By Crystal Lynn, Gary Crusader
The Northwest Indiana Resist group has organized against the deportation flights out of the Gary/Chicago International Airport. A protest at the Gary/Chicago International Airport on Friday, May 26 shed more light on the individuals and families being torn apart by mass deportations across the nation.
Last Friday, the protestors were out again, chanting in Spanish and English, “Deportaciones, no mas. Deportations, no more.” As the ICE officials prepared to unload the buses carrying deportees, two Gary police officers pushed the protesters back to the lawn in front of the airport, informing them that they were on private property. There was no resistance or arrests of the protesters.
“People need to understand the effects this has on families,” Ruth Needleman, a protester with the Northwest Indiana Resist group, stated. “Most of these people are working people, not criminals, and they are stripped from their families.”
The Northwest Indiana Resist started with a demonstration after President Trump’s executive order against Muslims. It serves as an umbrella for multiple organizations to come together and support each other in protests.
This week, two window tinted busses full of people who have been living in this country illegally pulled into the airport gate. Aboard the busses are families and individuals who have been ripped apart from everything they know, and who are unsure if they’ll ever be reunited with their families again.
The detainees were transported from Broadview, IL and are flown to other domestic airports before being transported back to their native countries.
Deportation increased before the Trump administration. More than two million people were deported during President Obama’s administration.
Conducted by the Air Operations unit of Immigration and Customs Enforcement (ICE), the flights out of the Gary/Chicago International Airport began back in June 2013.

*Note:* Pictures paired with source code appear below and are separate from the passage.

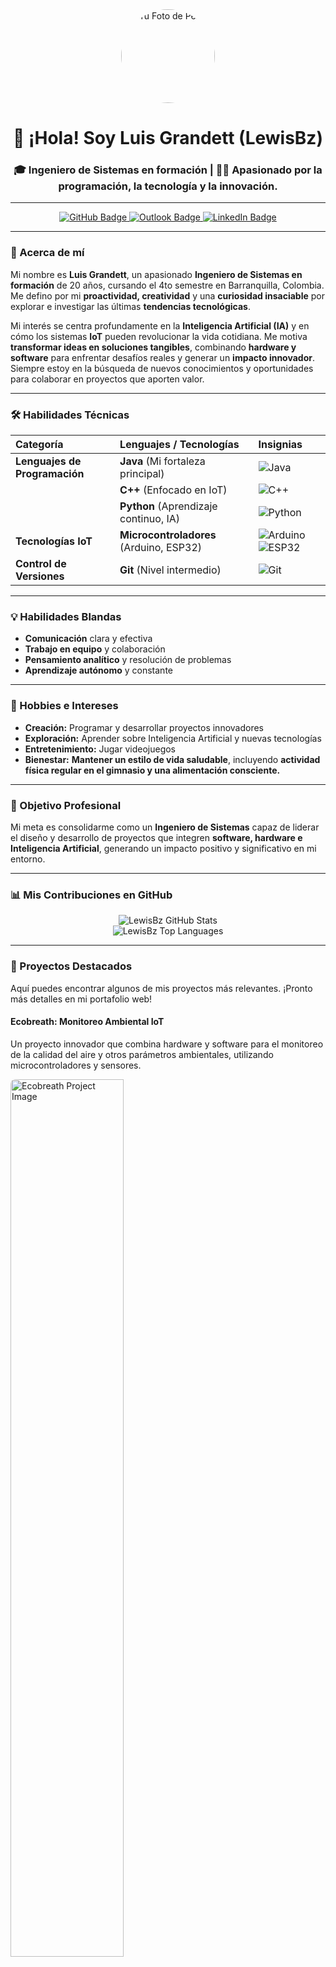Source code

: <div align="center">
  <img src="URL_DE_TU_IMAGEN_DE_PERFIL_O_GIF_AQUI" alt="Tu Foto de Perfil" style="border-radius:50%; width:150px; height:150px;">
  
  <h1>👋 ¡Hola! Soy Luis Grandett (LewisBz)</h1>
  <h3>🎓 Ingeniero de Sistemas en formación | 👨‍💻 Apasionado por la programación, la tecnología y la innovación.</h3>
</div>

---

<div align="center">
  <a href="https://github.com/LewisBz">
    <img src="https://img.shields.io/badge/-LewisBz-20232A?style=for-the-badge&logo=github&logoColor=white" alt="GitHub Badge">
  </a>
  <a href="mailto:luisa-grandettm@unilibre.edu.co"> <img src="https://img.shields.io/badge/-Contáctame-0078D4?style=for-the-badge&logo=microsoft-outlook&logoColor=white" alt="Outlook Badge">
  </a>
  <a href="https://www.linkedin.com/in/tu-usuario-de-linkedin"> <img src="https://img.shields.io/badge/-LinkedIn-0A66C2?style=for-the-badge&logo=linkedin&logoColor=white" alt="LinkedIn Badge">
  </a>
  </div>

---

### 🚀 Acerca de mí

Mi nombre es **Luis Grandett**, un apasionado **Ingeniero de Sistemas en formación** de 20 años, cursando el 4to semestre en Barranquilla, Colombia. Me defino por mi **proactividad, creatividad** y una **curiosidad insaciable** por explorar e investigar las últimas **tendencias tecnológicas**.

Mi interés se centra profundamente en la **Inteligencia Artificial (IA)** y en cómo los sistemas **IoT** pueden revolucionar la vida cotidiana. Me motiva **transformar ideas en soluciones tangibles**, combinando **hardware y software** para enfrentar desafíos reales y generar un **impacto innovador**. Siempre estoy en la búsqueda de nuevos conocimientos y oportunidades para colaborar en proyectos que aporten valor.

---

### 🛠️ Habilidades Técnicas

| Categoría | Lenguajes / Tecnologías | Insignias |
| :-------- | :---------------------- | :--------------------------------------------------------------------------------------------------------------------------------------------------------------------------------------------------------------------------------------------------------------------------------------------------------------------------------------------------------- |
| **Lenguajes de Programación** | **Java** (Mi fortaleza principal) | ![Java](https://img.shields.io/badge/Java-007396?style=for-the-badge&logo=java&logoColor=white) |
| | **C++** (Enfocado en IoT) | ![C++](https://img.shields.io/badge/C%2B%2B-00599C?style=for-the-badge&logo=c%2B%2B&logoColor=white) |
| | **Python** (Aprendizaje continuo, IA) | ![Python](https://img.shields.io/badge/Python-3776AB?style=for-the-badge&logo=python&logoColor=white) |
| **Tecnologías IoT** | **Microcontroladores** (Arduino, ESP32) | ![Arduino](https://img.shields.io/badge/Arduino-00979D?style=for-the-badge&logo=arduino&logoColor=white) ![ESP32](https://img.shields.io/badge/ESP32-E73527?style=for-the-badge&logo=espressif&logoColor=white) |
| **Control de Versiones** | **Git** (Nivel intermedio) | ![Git](https://img.shields.io/badge/Git-F05032?style=for-the-badge&logo=git&logoColor=white) |

---

### 💡 Habilidades Blandas

* **Comunicación** clara y efectiva
* **Trabajo en equipo** y colaboración
* **Pensamiento analítico** y resolución de problemas
* **Aprendizaje autónomo** y constante

---

### 🎨 Hobbies e Intereses

* **Creación:** Programar y desarrollar proyectos innovadores
* **Exploración:** Aprender sobre Inteligencia Artificial y nuevas tecnologías
* **Entretenimiento:** Jugar videojuegos
* **Bienestar:** **Mantener un estilo de vida saludable**, incluyendo **actividad física regular en el gimnasio y una alimentación consciente.**

---

### 🎯 Objetivo Profesional

Mi meta es consolidarme como un **Ingeniero de Sistemas** capaz de liderar el diseño y desarrollo de proyectos que integren **software, hardware e Inteligencia Artificial**, generando un impacto positivo y significativo en mi entorno.

---

### 📊 Mis Contribuciones en GitHub

<p align="center">
  <img src="https://github-readme-stats.vercel.app/api?username=LewisBz&show_icons=true&theme=radical&hide_border=true&count_private=true" alt="LewisBz GitHub Stats">
  <br>
  <img src="https://github-readme-stats.vercel.app/api/top-langs/?username=LewisBz&layout=compact&theme=radical&hide_border=true" alt="LewisBz Top Languages">
</p>

---

### 🌟 Proyectos Destacados

Aquí puedes encontrar algunos de mis proyectos más relevantes. ¡Pronto más detalles en mi portafolio web!

#### **Ecobreath: Monitoreo Ambiental IoT**
Un proyecto innovador que combina hardware y software para el monitoreo de la calidad del aire y otros parámetros ambientales, utilizando microcontroladores y sensores.

<a href="https://github.com/LewisBz/Ecobreath"> 
<img src="URL_IMAGEN_ECOBREATH_AQUI" alt="Ecobreath Project Image" style="height: 60%; width:60%; border-radius: 8px;"> 
</a>
<br>
[![GitHub Stars](https://img.shields.io/github/stars/LewisBz/Ecobreath?style=social&label=Ver%20en%20GitHub)](https://github.com/LewisBz/Ecobreath) 
---

### 🌐 Mi Portafolio Web (Próximamente)

Estoy construyendo mi sitio web personal para ofrecer una inmersión más profunda en mis proyectos, habilidades y la visión detrás de ellos.

¡Mantente atento para explorar mi **portafolio online**!

---

### 📞 Contacto

Siempre abierto a colaborar y aprender. ¡No dudes en contactarme!

<div align="center">
  <a href="mailto:luisa-grandettm@unilibre.edu.co"> <img src="https://img.shields.io/badge/Email-luisa--grandettm@unilibre.edu.co-0078D4?style=for-the-badge&logo=microsoft-outlook&logoColor=white&labelColor=101010" alt="Email Badge">
  </a>
  <br>
  <a href="https://www.linkedin.com/in/tu-usuario-de-linkedin"> <img src="https://img.shields.io/badge/LinkedIn-Luis_Grandett-0A66C2?style=for-the-badge&logo=linkedin&logoColor=white&labelColor=101010" alt="LinkedIn Badge">
  </a>
  </div>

The City of Gary voted against having a detainee center structure built across from the airport.
Naming Gary the first municipality in Northwest Indiana as a “welcoming city” seems to be a direct contradiction since the Immigration and Customs Enforcement agency still deports out of Gary/Chicago International Airport.
The purpose of the “welcoming city” ordinance is to afford immigrants limited protections against deportations. Proposed by Gary Councilwoman Rebecca Wyatt, D-1st, the “welcoming cities” are different from “sanctuary cities” ordinances, like those upheld in Chicago and Lafayette, Louisiana.

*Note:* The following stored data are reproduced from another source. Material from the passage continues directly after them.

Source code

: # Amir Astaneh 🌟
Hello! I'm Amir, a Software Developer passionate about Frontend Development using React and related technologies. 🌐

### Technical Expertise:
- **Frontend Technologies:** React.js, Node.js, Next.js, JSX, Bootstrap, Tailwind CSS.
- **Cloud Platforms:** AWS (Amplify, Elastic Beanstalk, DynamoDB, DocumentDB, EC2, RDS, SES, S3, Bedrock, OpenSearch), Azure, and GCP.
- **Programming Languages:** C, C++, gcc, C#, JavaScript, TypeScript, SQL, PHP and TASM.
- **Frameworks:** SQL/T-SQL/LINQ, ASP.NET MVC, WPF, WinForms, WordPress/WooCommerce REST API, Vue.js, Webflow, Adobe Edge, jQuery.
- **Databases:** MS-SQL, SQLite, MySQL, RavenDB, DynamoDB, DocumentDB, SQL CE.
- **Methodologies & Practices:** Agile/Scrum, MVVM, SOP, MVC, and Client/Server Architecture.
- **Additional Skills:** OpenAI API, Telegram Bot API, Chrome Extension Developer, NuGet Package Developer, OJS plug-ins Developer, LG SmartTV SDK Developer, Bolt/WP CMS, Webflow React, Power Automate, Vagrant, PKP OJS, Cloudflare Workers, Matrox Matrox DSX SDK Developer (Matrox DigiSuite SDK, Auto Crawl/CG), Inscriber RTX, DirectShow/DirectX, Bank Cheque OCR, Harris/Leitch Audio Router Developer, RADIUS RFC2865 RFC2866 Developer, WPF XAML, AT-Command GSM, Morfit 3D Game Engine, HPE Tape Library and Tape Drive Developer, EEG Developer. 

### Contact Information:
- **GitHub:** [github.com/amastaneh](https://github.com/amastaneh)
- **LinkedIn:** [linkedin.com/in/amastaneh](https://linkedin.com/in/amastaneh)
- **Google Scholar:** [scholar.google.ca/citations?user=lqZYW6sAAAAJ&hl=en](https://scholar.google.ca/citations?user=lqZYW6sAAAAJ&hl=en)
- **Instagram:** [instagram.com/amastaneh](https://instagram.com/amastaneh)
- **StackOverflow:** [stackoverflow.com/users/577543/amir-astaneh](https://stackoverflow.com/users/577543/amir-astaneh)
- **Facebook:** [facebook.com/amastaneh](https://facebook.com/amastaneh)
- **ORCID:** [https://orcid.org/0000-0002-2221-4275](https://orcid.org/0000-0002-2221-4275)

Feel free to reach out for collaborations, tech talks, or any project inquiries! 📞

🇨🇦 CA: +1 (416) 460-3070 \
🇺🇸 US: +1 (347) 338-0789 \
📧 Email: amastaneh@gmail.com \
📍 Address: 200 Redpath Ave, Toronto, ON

As a “welcoming city” government officials would abstain from harassing residents whose immigration status is uncertain. The new ordinance would also keep the Gary police from having to cooperate in any investigations by the federal ICE officials.
This “welcoming city” ordinance is a large swing from the 2015 proposal by the GEO Group, Inc. who proposed building a detention facility adjacent to the Gary/Chicago International Airport. According to the company, the facility would have brought more than 200 jobs to the city with wages between $13 to $15 per hour. The city estimated that the facility would have brought in about $1 million annually in property taxes. The push back from vocal residents and the City Council voting against it prevented the project from moving forward.
The Gary/Chicago International Airport does not have a contract with ICE but because it receives federal funding it is unable to refuse federal flights from operating at the airport.
ICE deports weekly from the Gary/Chicago International Airport, totaling 62 flights in and out in 2016, according to an analysis of the airport’s flight records. The flights stop in Kansas City to pick up additional ICE detainees before continuing to Brownsville, TX where Mexican nationals are bussed to the border and escorted into Mexico. The majority of the other ICE flights land at Alexandria International Airport in Louisiana where the detainees are flown to their respective countries.